BEGIN

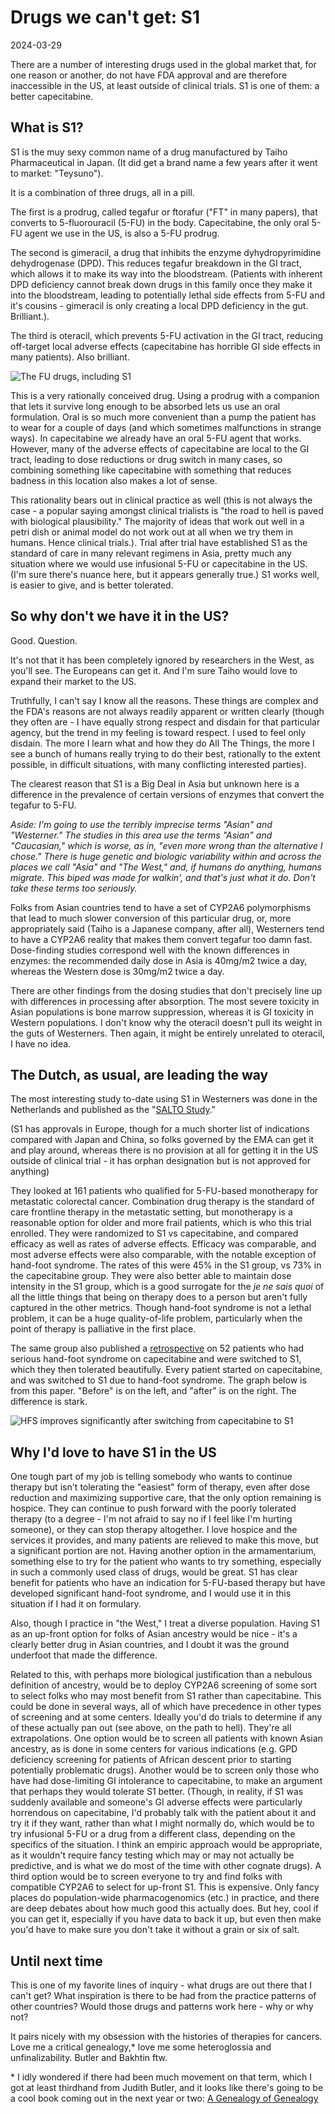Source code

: # Drugs we can't get: S1

<time id="post-date">2024-03-29</time>

<p id="post-excerpt">
    There are a number of interesting drugs used in the global market that,
    for one reason or another, do not have FDA approval and are therefore inaccessible
    in the US, at least outside of clinical trials. S1 is one of them: a better capecitabine.
</p>

## What is S1?

S1 is the muy sexy common name of a drug manufactured by Taiho Pharmaceutical in Japan.
(It did get a brand name a few years after it went to market: "Teysuno").

It is a combination of three drugs, all in a pill.

The first is a prodrug, called tegafur or ftorafur ("FT" in many papers), 
that converts to 5-fluorouracil (5-FU) in the body. 
Capecitabine, the only oral 5-FU agent we use in the US, is also a 5-FU prodrug.

The second is gimeracil, a drug that inhibits the enzyme dyhydropyrimidine dehydrogenase (DPD).
This reduces tegafur breakdown in the GI tract, which allows it to make its way into the bloodstream. 
(Patients with inherent DPD deficiency 
cannot break down drugs in this family once they make it into the bloodstream,
leading to potentially lethal side effects from 5-FU and it's cousins - 
gimeracil is only creating a local DPD deficiency in the gut. Brilliant.).

The third is oteracil, which prevents 5-FU activation in the GI tract, 
reducing off-target local adverse effects 
(capecitabine has horrible GI side effects in many patients).
Also brilliant.

![The FU drugs, including S1](/images/s1-is.png)

This is a very rationally conceived drug.
Using a prodrug with a companion that lets it survive long enough to be absorbed
lets us use an oral formulation.
Oral is so much more convenient than a pump the patient has to wear for a couple of days
(and which sometimes malfunctions in strange ways).
In capecitabine we already have an oral 5-FU agent that works.
However, many of the adverse effects of capecitabine are local to the GI tract,
leading to dose reductions or drug switch in many cases,
so combining something like capecitabine 
with something that reduces badness in this location also makes a lot of sense.

This rationality bears out in clinical practice as well 
(this is not always the case - a popular saying amongst clinical trialists
is "the road to hell is paved with biological plausibility."
The majority of ideas that work out well in a petri dish or animal model
do not work out at all when we try them in humans. Hence clinical trials.).
Trial after trial have established S1 as the standard of care in many relevant regimens in Asia,
pretty much any situation where we would use infusional 5-FU or capecitabine in the US.
(I'm sure there's nuance here, but it appears generally true.)
S1 works well, is easier to give, and is better tolerated.


## So why don't we have it in the US?

Good. Question.

It's not that it has been completely ignored by researchers in the West,
as you'll see.
The Europeans can get it.
And I'm sure Taiho would love to expand their market to the US.

Truthfully, I can't say I know all the reasons.
These things are complex and the FDA's reasons are not always readily apparent or written clearly
(though they often are - 
I have equally strong respect and disdain for that particular agency,
but the trend in my feeling is toward respect. 
I used to feel only disdain.
The more I learn what and how they do All The Things,
the more I see a bunch of humans really trying to do their best,
rationally to the extent possible,
in difficult situations,
with many conflicting interested parties).

The clearest reason that S1 is a Big Deal in Asia
but unknown here
is a difference in the prevalence of certain versions of enzymes
that convert the tegafur to 5-FU. 

*Aside: I'm going to use the terribly imprecise terms "Asian" and "Westerner."
The studies in this area use the terms "Asian" and "Caucasian," which is worse,
as in, "even more wrong than the alternative I chose."
There is huge genetic and biologic variability within and across the places we call "Asia" and "The West,"
and, if humans do anything, humans migrate. This biped was made for walkin',
and that's just what it do. 
Don't take these terms too seriously.*

Folks from Asian countries tend to have a set of CYP2A6 polymorphisms 
that lead to much slower conversion of this particular drug,
or, more appropriately said (Taiho is a Japanese company, after all),
Westerners tend to have a CYP2A6 reality that makes them convert tegafur too damn fast.
Dose-finding studies correspond well with the known differences in enzymes:
the recommended daily dose in Asia is 40mg/m2 twice a day, 
whereas the Western dose is 30mg/m2 twice a day.

There are other findings from the dosing studies 
that don't precisely line up with differences in processing after absorption.
The most severe toxicity in Asian populations is bone marrow suppression,
whereas it is GI toxicity in Western populations.
I don't know why the oteracil doesn't pull its weight
in the guts of Westerners.
Then again, it might be entirely unrelated to oteracil,
I have no idea.

## The Dutch, as usual, are leading the way

The most interesting study to-date using S1 in Westerners
was done in the Netherlands 
and published as the "[SALTO Study](https://doi.org/10.1093/annonc/mdx122)."

(S1 has approvals in Europe,
though for a much shorter list of indications compared with Japan and China,
so folks governed by the EMA can get it and play around,
whereas there is no provision at all for getting it in the US outside of clinical trial - 
it has orphan designation but is not approved for anything)

They looked at 161 patients who qualified for 5-FU-based monotherapy for 
metastatic colorectal cancer. 
Combination drug therapy is the standard of care frontline therapy in the metastatic setting,
but monotherapy is a reasonable option for older and more frail patients,
which is who this trial enrolled.
They were randomized to S1 vs capecitabine,
and compared efficacy as well as rates of adverse effects.
Efficacy was comparable,
and most adverse effects were also comparable,
with the notable exception of hand-foot syndrome.
The rates of this were 45% in the S1 group,
vs 73% in the capecitabine group.
They were also better able to maintain dose intensity in the S1 group,
which is a good surrogate for the *je ne sais quoi*
of all the little things that being on therapy does to a person
but aren't fully captured in the other metrics.
Though hand-foot syndrome is not a lethal problem,
it can be a huge quality-of-life problem,
particularly when the point of therapy is palliative in the first place.

The same group also published a [retrospective](https://doi.org/10.1080/0284186X.2016.1278459) 
on 52 patients
who had serious hand-foot syndrome on capecitabine
and were switched to S1, which they then tolerated beautifully.
Every patient started on capecitabine,
and was switched to S1 due to hand-foot syndrome.
The graph below is from this paper.
"Before" is on the left, and "after" is on the right.
The difference is stark.

![HFS improves significantly after switching from capecitabine to S1](/images/s1-cape-hfs.jpg)


## Why I'd love to have S1 in the US

One tough part of my job is telling somebody 
who wants to continue therapy 
but isn't tolerating the "easiest" form of therapy, 
even after dose reduction and maximizing supportive care,
that the only option remaining is hospice.
They can continue to push forward with the poorly tolerated therapy
(to a degree - I'm not afraid to say no if I feel like I'm hurting someone),
or they can stop therapy altogether.
I love hospice and the services it provides, 
and many patients are relieved to make this move,
but a significant portion are not.
Having another option in the armamentarium,
something else to try for the patient who wants to try something,
especially in such a commonly used class of drugs,
would be great.
S1 has clear benefit for patients who have an indication for 5-FU-based therapy 
but have developed significant hand-foot syndrome,
and I would use it in this situation if I had it on formulary.

Also, though I practice in "the West," 
I treat a diverse population.
Having S1 as an up-front option for folks of Asian ancestry
would be nice - 
it's a clearly better drug in Asian countries,
and I doubt it was the ground underfoot that made the difference.

Related to this,
with perhaps more biological justification than a nebulous
definition of ancestry,
would be to deploy CYP2A6 screening of some sort
to select folks who may most benefit from S1 rather than capecitabine.
This could be done in several ways,
all of which have precedence in other types of screening
and at some centers.
Ideally you'd do trials to determine if any of these 
actually pan out (see above, on the path to hell).
They're all extrapolations.
One option would be to screen all patients with known Asian ancestry,
as is done in some centers for various indications 
(e.g. GPD deficiency screening for patients of African descent
prior to starting potentially problematic drugs).
Another would be to screen only those who have had 
dose-limiting GI intolerance to capecitabine,
to make an argument that perhaps they would tolerate S1 better.
(Though, in reality, if S1 was suddenly available 
and someone's GI adverse effects were particularly horrendous on capecitabine,
I'd probably talk with the patient about it and try it if they want,
rather than what I might normally do, 
which would be to try infusional 5-FU or a drug from a different class,
depending on the specifics of the situation.
I think an empiric approach would be appropriate,
as it wouldn't require fancy testing which may or may not actually be predictive,
and is what we do most of the time with other cognate drugs).
A third option would be to screen everyone
to try and find folks with compatible CYP2A6
to select for up-front S1. 
This is expensive. 
Only fancy places do population-wide 
pharmacogenomics (etc.) in practice,
and there are deep debates about how much good this actually does.
But hey, cool if you can get it,
especially if you have data to back it up,
but even then make you'd have to make sure you don't take it without a grain or six of salt.

## Until next time

This is one of my favorite lines of inquiry - 
what drugs are out there that I can't get?
What inspiration is there to be had from the practice patterns of other countries?
Would those drugs and patterns work here - why or why not?

It pairs nicely with my obsession with the histories of therapies for cancers.
Love me a critical genealogy,* love me some heteroglossia and unfinalizability. 
Butler and Bakhtin ftw.

\* I idly wondered if there had been much movement on that term, 
which I got at least thirdhand from Judith Butler,
and it looks like there's going to be a cool book
coming out in the next year or two: [A Genealogy of Genealogy](https://absolute-disruption.com/a-genealogy-of-genealogy/)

END

Only the lines above from the one with "This is expensive." through the one with "especially if you" should be duplicated, character for character.

**RESPONSE BOX:**
This is expensive. 
Only fancy places do population-wide 
pharmacogenomics (etc.) in practice,
and there are deep debates about how much good this actually does.
But hey, cool if you can get it,
especially if you have data to back it up,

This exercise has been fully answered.